*Problem requirements:* In the copy you make of the entries, no picture should appear, and every word must match.

*Data entries:*
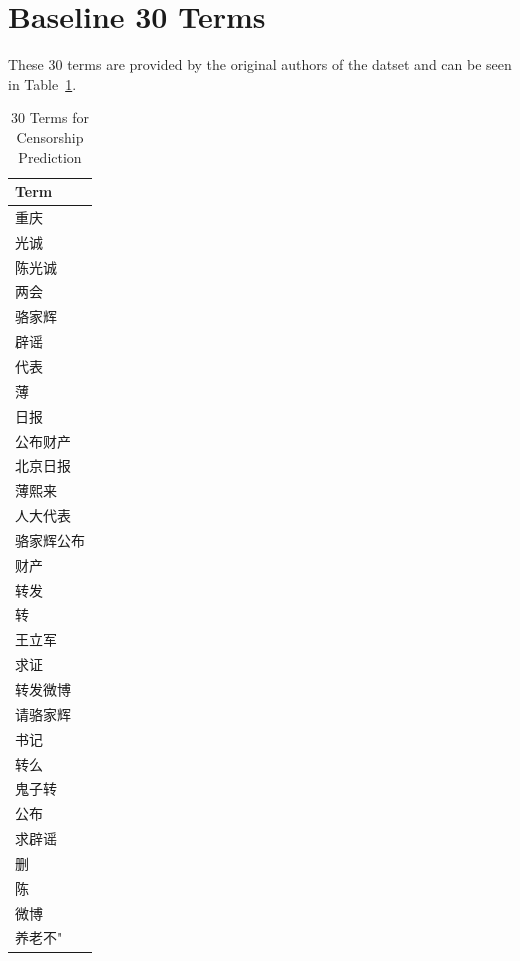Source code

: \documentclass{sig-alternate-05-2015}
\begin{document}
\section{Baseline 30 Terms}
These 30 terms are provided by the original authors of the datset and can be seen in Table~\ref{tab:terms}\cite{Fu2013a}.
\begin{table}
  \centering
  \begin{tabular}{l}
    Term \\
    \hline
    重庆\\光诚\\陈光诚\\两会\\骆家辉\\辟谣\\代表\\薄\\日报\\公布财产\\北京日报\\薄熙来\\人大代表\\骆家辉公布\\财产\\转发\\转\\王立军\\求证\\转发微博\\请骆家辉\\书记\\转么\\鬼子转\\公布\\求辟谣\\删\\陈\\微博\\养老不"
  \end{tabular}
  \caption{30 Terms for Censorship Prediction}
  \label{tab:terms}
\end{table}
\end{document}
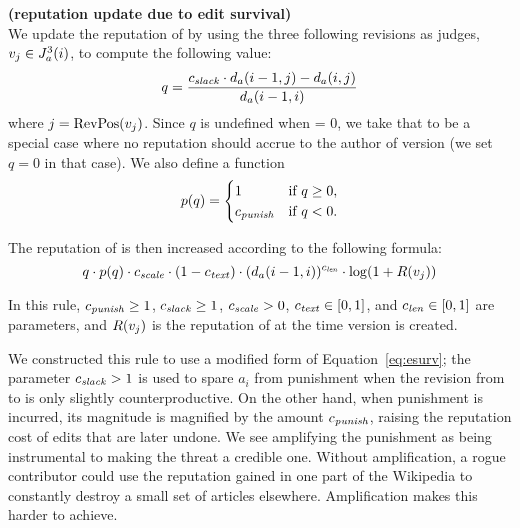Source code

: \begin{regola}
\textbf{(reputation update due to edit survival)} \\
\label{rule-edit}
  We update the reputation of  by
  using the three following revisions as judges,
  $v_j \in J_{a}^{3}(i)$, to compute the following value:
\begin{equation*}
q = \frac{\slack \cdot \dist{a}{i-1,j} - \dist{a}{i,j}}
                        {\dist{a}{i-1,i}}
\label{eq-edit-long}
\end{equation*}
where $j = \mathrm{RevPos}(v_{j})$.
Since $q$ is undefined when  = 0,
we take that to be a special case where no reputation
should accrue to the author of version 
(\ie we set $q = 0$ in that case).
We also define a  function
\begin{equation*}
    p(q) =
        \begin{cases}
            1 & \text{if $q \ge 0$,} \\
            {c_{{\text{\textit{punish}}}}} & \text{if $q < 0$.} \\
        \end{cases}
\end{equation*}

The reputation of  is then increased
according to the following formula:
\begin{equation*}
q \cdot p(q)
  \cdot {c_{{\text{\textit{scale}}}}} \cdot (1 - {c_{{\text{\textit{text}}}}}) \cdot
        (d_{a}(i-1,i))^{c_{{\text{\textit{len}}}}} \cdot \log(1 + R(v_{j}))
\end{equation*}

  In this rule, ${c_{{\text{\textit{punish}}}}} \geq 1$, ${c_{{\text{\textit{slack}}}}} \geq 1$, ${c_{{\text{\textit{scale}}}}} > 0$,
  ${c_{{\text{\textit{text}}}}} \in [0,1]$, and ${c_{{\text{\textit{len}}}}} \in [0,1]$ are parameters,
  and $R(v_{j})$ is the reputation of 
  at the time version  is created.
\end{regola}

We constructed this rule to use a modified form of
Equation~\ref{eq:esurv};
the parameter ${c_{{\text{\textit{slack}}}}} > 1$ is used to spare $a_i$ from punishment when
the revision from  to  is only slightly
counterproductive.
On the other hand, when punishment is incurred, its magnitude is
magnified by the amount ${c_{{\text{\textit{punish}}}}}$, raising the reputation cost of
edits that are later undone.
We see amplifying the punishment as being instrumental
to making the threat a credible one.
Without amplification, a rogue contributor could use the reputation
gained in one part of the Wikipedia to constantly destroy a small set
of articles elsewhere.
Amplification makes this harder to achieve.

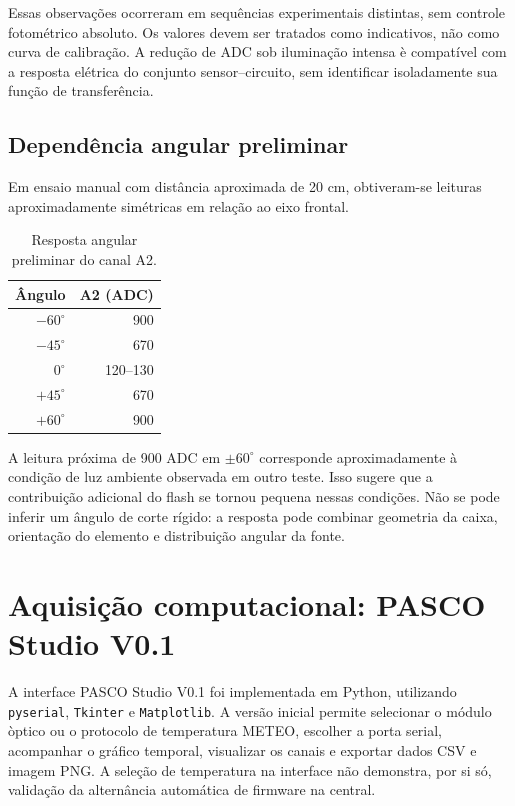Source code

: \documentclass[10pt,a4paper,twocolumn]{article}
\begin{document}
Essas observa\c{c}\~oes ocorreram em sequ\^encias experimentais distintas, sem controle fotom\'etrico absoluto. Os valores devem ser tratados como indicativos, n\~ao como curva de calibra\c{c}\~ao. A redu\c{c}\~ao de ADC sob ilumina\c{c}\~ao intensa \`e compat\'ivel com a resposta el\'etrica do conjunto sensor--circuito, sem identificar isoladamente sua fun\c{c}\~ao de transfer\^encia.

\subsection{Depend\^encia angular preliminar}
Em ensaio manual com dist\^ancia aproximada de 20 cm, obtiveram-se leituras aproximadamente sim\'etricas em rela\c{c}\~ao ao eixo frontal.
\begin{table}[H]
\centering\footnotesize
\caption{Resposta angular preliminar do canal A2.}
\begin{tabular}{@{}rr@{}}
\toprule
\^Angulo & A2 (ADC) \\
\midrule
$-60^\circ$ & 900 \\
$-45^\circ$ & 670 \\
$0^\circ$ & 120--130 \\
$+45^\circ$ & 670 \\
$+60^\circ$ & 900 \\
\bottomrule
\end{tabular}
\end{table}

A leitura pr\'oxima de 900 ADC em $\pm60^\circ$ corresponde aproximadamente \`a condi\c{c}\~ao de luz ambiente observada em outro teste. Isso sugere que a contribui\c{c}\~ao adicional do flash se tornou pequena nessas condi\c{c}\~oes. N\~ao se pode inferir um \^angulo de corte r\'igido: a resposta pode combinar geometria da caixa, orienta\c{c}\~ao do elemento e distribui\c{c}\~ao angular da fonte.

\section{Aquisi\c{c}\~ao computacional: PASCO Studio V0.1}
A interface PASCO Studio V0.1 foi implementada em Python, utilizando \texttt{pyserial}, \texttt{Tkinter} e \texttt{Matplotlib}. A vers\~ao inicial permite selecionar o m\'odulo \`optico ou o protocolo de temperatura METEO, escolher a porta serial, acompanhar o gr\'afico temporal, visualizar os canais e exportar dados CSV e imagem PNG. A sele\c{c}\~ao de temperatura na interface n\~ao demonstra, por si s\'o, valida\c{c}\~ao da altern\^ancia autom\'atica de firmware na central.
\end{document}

*Solution for this task:*
Source code

: \documentclass{sig-alternate-05-2015}
\begin{document}
\section{Baseline 30 Terms}
These 30 terms are provided by the original authors of the datset and can be seen in Table~\ref{tab:terms}\cite{Fu2013a}.
\begin{table}
  \centering
  \begin{tabular}{l}
    Term \\
    \hline
    重庆\\光诚\\陈光诚\\两会\\骆家辉\\辟谣\\代表\\薄\\日报\\公布财产\\北京日报\\薄熙来\\人大代表\\骆家辉公布\\财产\\转发\\转\\王立军\\求证\\转发微博\\请骆家辉\\书记\\转么\\鬼子转\\公布\\求辟谣\\删\\陈\\微博\\养老不"
  \end{tabular}
  \caption{30 Terms for Censorship Prediction}
  \label{tab:terms}
\end{table}
\end{document}
Source code

: \begin{regola}
\textbf{(reputation update due to edit survival)} \\
\label{rule-edit}
  We update the reputation of  by
  using the three following revisions as judges,
  $v_j \in J_{a}^{3}(i)$, to compute the following value:
\begin{equation*}
q = \frac{\slack \cdot \dist{a}{i-1,j} - \dist{a}{i,j}}
                        {\dist{a}{i-1,i}}
\label{eq-edit-long}
\end{equation*}
where $j = \mathrm{RevPos}(v_{j})$.
Since $q$ is undefined when  = 0,
we take that to be a special case where no reputation
should accrue to the author of version 
(\ie we set $q = 0$ in that case).
We also define a  function
\begin{equation*}
    p(q) =
        \begin{cases}
            1 & \text{if $q \ge 0$,} \\
            {c_{{\text{\textit{punish}}}}} & \text{if $q < 0$.} \\
        \end{cases}
\end{equation*}

The reputation of  is then increased
according to the following formula:
\begin{equation*}
q \cdot p(q)
  \cdot {c_{{\text{\textit{scale}}}}} \cdot (1 - {c_{{\text{\textit{text}}}}}) \cdot
        (d_{a}(i-1,i))^{c_{{\text{\textit{len}}}}} \cdot \log(1 + R(v_{j}))
\end{equation*}

  In this rule, ${c_{{\text{\textit{punish}}}}} \geq 1$, ${c_{{\text{\textit{slack}}}}} \geq 1$, ${c_{{\text{\textit{scale}}}}} > 0$,
  ${c_{{\text{\textit{text}}}}} \in [0,1]$, and ${c_{{\text{\textit{len}}}}} \in [0,1]$ are parameters,
  and $R(v_{j})$ is the reputation of 
  at the time version  is created.
\end{regola}

We constructed this rule to use a modified form of
Equation~\ref{eq:esurv};
the parameter ${c_{{\text{\textit{slack}}}}} > 1$ is used to spare $a_i$ from punishment when
the revision from  to  is only slightly
counterproductive.
On the other hand, when punishment is incurred, its magnitude is
magnified by the amount ${c_{{\text{\textit{punish}}}}}$, raising the reputation cost of
edits that are later undone.
We see amplifying the punishment as being instrumental
to making the threat a credible one.
Without amplification, a rogue contributor could use the reputation
gained in one part of the Wikipedia to constantly destroy a small set
of articles elsewhere.
Amplification makes this harder to achieve.

Source code

: \documentclass[10pt,a4paper,twocolumn]{article}
\begin{document}
Essas observa\c{c}\~oes ocorreram em sequ\^encias experimentais distintas, sem controle fotom\'etrico absoluto. Os valores devem ser tratados como indicativos, n\~ao como curva de calibra\c{c}\~ao. A redu\c{c}\~ao de ADC sob ilumina\c{c}\~ao intensa \`e compat\'ivel com a resposta el\'etrica do conjunto sensor--circuito, sem identificar isoladamente sua fun\c{c}\~ao de transfer\^encia.

\subsection{Depend\^encia angular preliminar}
Em ensaio manual com dist\^ancia aproximada de 20 cm, obtiveram-se leituras aproximadamente sim\'etricas em rela\c{c}\~ao ao eixo frontal.
\begin{table}[H]
\centering\footnotesize
\caption{Resposta angular preliminar do canal A2.}
\begin{tabular}{@{}rr@{}}
\toprule
\^Angulo & A2 (ADC) \\
\midrule
$-60^\circ$ & 900 \\
$-45^\circ$ & 670 \\
$0^\circ$ & 120--130 \\
$+45^\circ$ & 670 \\
$+60^\circ$ & 900 \\
\bottomrule
\end{tabular}
\end{table}

A leitura pr\'oxima de 900 ADC em $\pm60^\circ$ corresponde aproximadamente \`a condi\c{c}\~ao de luz ambiente observada em outro teste. Isso sugere que a contribui\c{c}\~ao adicional do flash se tornou pequena nessas condi\c{c}\~oes. N\~ao se pode inferir um \^angulo de corte r\'igido: a resposta pode combinar geometria da caixa, orienta\c{c}\~ao do elemento e distribui\c{c}\~ao angular da fonte.

\section{Aquisi\c{c}\~ao computacional: PASCO Studio V0.1}
A interface PASCO Studio V0.1 foi implementada em Python, utilizando \texttt{pyserial}, \texttt{Tkinter} e \texttt{Matplotlib}. A vers\~ao inicial permite selecionar o m\'odulo \`optico ou o protocolo de temperatura METEO, escolher a porta serial, acompanhar o gr\'afico temporal, visualizar os canais e exportar dados CSV e imagem PNG. A sele\c{c}\~ao de temperatura na interface n\~ao demonstra, por si s\'o, valida\c{c}\~ao da altern\^ancia autom\'atica de firmware na central.
\end{document}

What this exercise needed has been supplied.